そして抱きとめるなりグリノーは姫抱きし、「じゃあな! 」とだけ嬉しそうに声を張り上げるとオリヴィアを連れて会場から逃げ出したのだ。
「追いかけろ! 」
「させるかよ」
付き添いで来ていたポールクランが愛槍、ウィンターを片手に男たちの前に立ち塞がる。
ドラゴン相手に戦場を駆け巡る彼に複数の人間の相手など容易いものだった。
会場から無事逃げ出したグリノーとオリヴィアは乗ってきた飛空艇に身を隠していた。
しばらく沈黙が続いたが、グリノーはそっとオリヴィアに自分のコートをかける。
そしてオリヴィアはグリノーの目を見て、泣きながら笑いかけた。
「グリノーさん」
「んぁ? 」
「ありがとうございます」
「んだよ、急に」
「グリノーさんに助けに来て欲しかったので」
礼を言われる筋合いはない。

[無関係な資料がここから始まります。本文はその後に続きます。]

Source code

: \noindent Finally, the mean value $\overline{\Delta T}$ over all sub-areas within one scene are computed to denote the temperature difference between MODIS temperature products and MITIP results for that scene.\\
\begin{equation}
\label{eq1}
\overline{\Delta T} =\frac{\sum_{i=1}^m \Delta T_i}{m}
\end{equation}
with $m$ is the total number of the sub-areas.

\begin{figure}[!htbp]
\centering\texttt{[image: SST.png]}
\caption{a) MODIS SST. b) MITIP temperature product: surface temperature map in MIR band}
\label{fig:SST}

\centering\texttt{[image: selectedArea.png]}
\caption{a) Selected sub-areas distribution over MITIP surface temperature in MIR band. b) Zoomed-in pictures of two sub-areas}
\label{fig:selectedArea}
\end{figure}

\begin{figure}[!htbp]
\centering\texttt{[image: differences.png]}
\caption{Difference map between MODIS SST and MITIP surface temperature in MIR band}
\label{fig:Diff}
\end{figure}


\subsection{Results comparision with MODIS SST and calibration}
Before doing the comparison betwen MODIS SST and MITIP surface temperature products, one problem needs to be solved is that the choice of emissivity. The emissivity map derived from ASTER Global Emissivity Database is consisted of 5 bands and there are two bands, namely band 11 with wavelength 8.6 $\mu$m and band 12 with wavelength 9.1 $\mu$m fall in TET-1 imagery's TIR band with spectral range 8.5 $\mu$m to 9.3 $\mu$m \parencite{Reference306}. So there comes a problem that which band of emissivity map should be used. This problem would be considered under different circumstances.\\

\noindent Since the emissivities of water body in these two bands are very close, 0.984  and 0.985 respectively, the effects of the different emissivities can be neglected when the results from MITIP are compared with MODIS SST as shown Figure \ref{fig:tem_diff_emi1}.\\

自分は勝手に拗ねていただけだ。無くしかけた時にやっと大事なものに気付く愚かさに呆れ果てていたと言うのに。
「私、グリノーさんが好きです」
「……おう」
急な告白に戸惑い、ぶっきらぼうな返事をする。だが、それはあくまで照れ隠しだと分かっていた。
「タキシード似合いますね」
「……」
「ふふ、返り血まで付けて……すぐに洗濯しないと
と……っ」
顔を近づけられたかと思えば口付けられる。しかも舌を絡めてくる濃いキスだった。
オリヴィアはずっとこれが恋しかった。甘いキスについ力が抜けていく。
しばらくして唇が離れたと思えばグリノーはこちらを見ながら「もう離れんな」とだけ呟いた。
「はい」と短く返答すれば今度は触れるだけのキスをオリヴィアからしたのだった。
その後、全身返り血で真っ赤に染まったポールクランが飛空艇に戻ってきたのを見るなり、その有様にドン引きするグリノーとつい失笑してしまうオリヴィアであった。
「随分暴れましたね」
「さすがに数十人じゃ俺でも厳しかったわ……」
「ゼフィラン来たんじゃねえのかよ」
「来るまでに、の話に決まってんだろぉ……」
「……? ゼフィランさん? 」
「あ〜……仕事でどっちにしろシャーロンズ家を締め上げねえといけないって話でな」
「あっ」
「どうした? 」
「……まあ、そちらに任せましょう」
「すげえ含んだ言い方するじゃねえか……」
「まあこうやって、グリノーさんが白馬の王子様として助けてきてくださったので結果オーライです」
そう言ってグリノーに寄りかかればグリノーは少し照れた様子だった。そんな二人の様子を見たポールクランはひゅーと冷かせば「てめぇ今だけだからな命拾いしたのは」と羞恥から拳を握りしめ、青筋を立てて見せた。
(本当、お熱いな)
友人とその想い人が結ばれたことにポールクランはどこか晴れた気持ちになった。